_Your task_
All lines from the one with "项目：步步惊心<br>" through the final line of the records below must be written out exactly, with no other text.

_Data_
━━━━━━━━━━━━━━━━
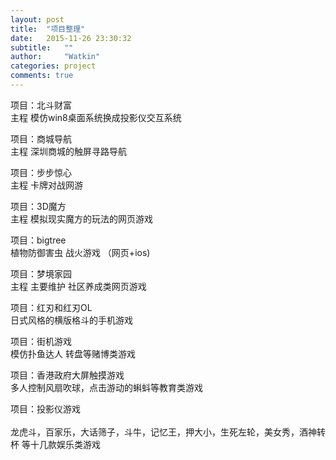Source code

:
 ```yaml
---
layout: post
title:  "项目整理"
date:   2015-11-26 23:30:32
subtitle:   ""
author:     "Watkin"
categories: project
comments: true
---
```


项目：北斗财富<br>
主程 模仿win8桌面系统换成投影仪交互系统 <br>

项目：商城导航<br>
主程 深圳商城的触屏寻路导航<br>

项目：步步惊心<br>
主程 卡牌对战网游<br>

项目：3D魔方<br>
主程 模拟现实魔方的玩法的网页游戏<br>

项目：bigtree <br>
植物防御害虫 战火游戏 （网页+ios)<br>

项目：梦境家园<br>
主程 主要维护 社区养成类网页游戏<br>

项目：红刃和红刃OL<br>
日式风格的横版格斗的手机游戏<br>

项目：街机游戏<br>
模仿扑鱼达人 转盘等赌博类游戏<br>

项目：香港政府大屏触摸游戏<br>
多人控制风扇吹球，点击游动的蝌蚪等教育类游戏 <br>

项目：投影仪游戏<br><br>
龙虎斗，百家乐，大话筛子，斗牛，记忆王，押大小，生死左轮，美女秀，酒神转杯 等十几款娱乐类游戏 <br>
━━━━━━━━━━━━━━━━
_Problem solution_
项目：步步惊心<br>
主程 卡牌对战网游<br>

项目：3D魔方<br>
主程 模拟现实魔方的玩法的网页游戏<br>

项目：bigtree <br>
植物防御害虫 战火游戏 （网页+ios)<br>

项目：梦境家园<br>
主程 主要维护 社区养成类网页游戏<br>

项目：红刃和红刃OL<br>
日式风格的横版格斗的手机游戏<br>

项目：街机游戏<br>
模仿扑鱼达人 转盘等赌博类游戏<br>

项目：香港政府大屏触摸游戏<br>
多人控制风扇吹球，点击游动的蝌蚪等教育类游戏 <br>

项目：投影仪游戏<br><br>
龙虎斗，百家乐，大话筛子，斗牛，记忆王，押大小，生死左轮，美女秀，酒神转杯 等十几款娱乐类游戏 <br>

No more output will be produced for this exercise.